道南うみ街信用金庫(旧江差信用金庫)は、取引先企業60社を対象に行った今年の経営見通しに関する特別調査の結果をまとめた。景気が良いとする企業は全体の2割にとどまったほか、業況が上向く時期は、ほぼ半数が「見通しが立たない」と回答。北海道新幹線開業による経済効果が乏しく、厳しい経営環境が続いていることが浮き彫りとなった。
今年の景気見通しは、「非常に良い」「良い」「やや良い」と回答したのが合計で23%。一方、「やや悪い」「悪い」「非常に悪い」としたのが計37%で、「普通」は41%だった。同信金業務部は「新幹線効果の享受を受けるサービス、小売業でも慎重な見方をする企業が多い」と指摘。また、非常に悪いと回答したのがすべて製造業だったことを挙げ「水産加工業の深刻な業況が推察される」とした。
業況が上向く転換点については、「業績改善の見通しは立たない」がトップで45%。
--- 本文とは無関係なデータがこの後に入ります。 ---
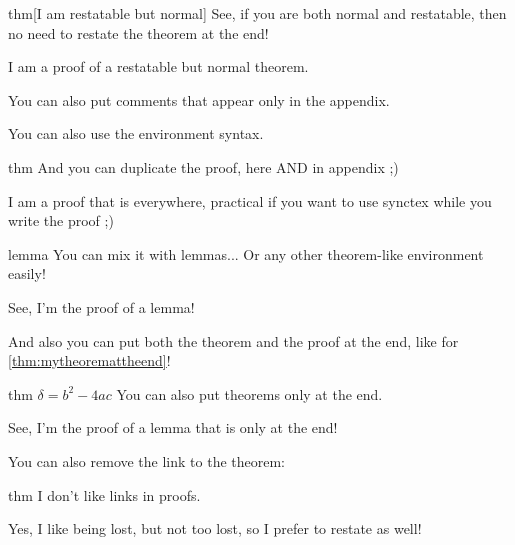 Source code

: \documentclass{article}
\begin{document}
\begin{theoremEnd}{thm}[I am restatable but normal]
  See, if you are both normal and restatable, then no need to restate the theorem at the end!
\end{theoremEnd}
\begin{proofEnd}
  I am a proof of a restatable but normal theorem.  
\end{proofEnd}

You can also put comments that appear only in the appendix.


\begin{textAtEnd}
  You can also use the environment syntax.
\end{textAtEnd}


\begin{theoremEnd}{thm}
  And you can duplicate the proof, here AND in appendix ;)  
\end{theoremEnd}
\begin{proofEnd}
  I am a proof that is everywhere, practical if you want to use synctex while you write the proof ;)
\end{proofEnd}

\begin{theoremEnd}{lemma}
  You can mix it with lemmas... Or any other theorem-like environment easily!  
\end{theoremEnd}
\begin{proofEnd}
  See, I'm the proof of a lemma!  
\end{proofEnd}

And also you can put both the theorem and the proof at the end, like for \autoref{thm:mytheoremattheend}!


\begin{theoremEnd}{thm}
  \label{thm:mytheoremattheend}
  $\delta = b^2-4ac$
  You can also put theorems only at the end.  
\end{theoremEnd}
\begin{proofEnd}
  See, I'm the proof of a lemma that is only at the end!
\end{proofEnd}


You can also remove the link to the theorem:
\begin{theoremEnd}{thm}
  I don't like links in proofs.  
\end{theoremEnd}
\begin{proofEnd}
  Yes, I like being lost, but not too lost, so I prefer to restate as well!
\end{proofEnd}
\end{document}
「すでに上向いている」を含め、1年後までとしたのは3割以下にとどまり、先行きの不透明感が増している様子がうかがえる。
昨年と比べた売上額の伸び率は「減少する」が53%で、このうち売り上げが3割以上落ち込むと予測する企業が半数を占めた。「増加する」は15%、「変わらない」は32%だった。
また、日銀が昨年2月に導入したマイナス金利政策の影響は、「どちらともいえない」が最多で52%。「悪い影響がある」が35%、「よくわからない」が8%で続いた。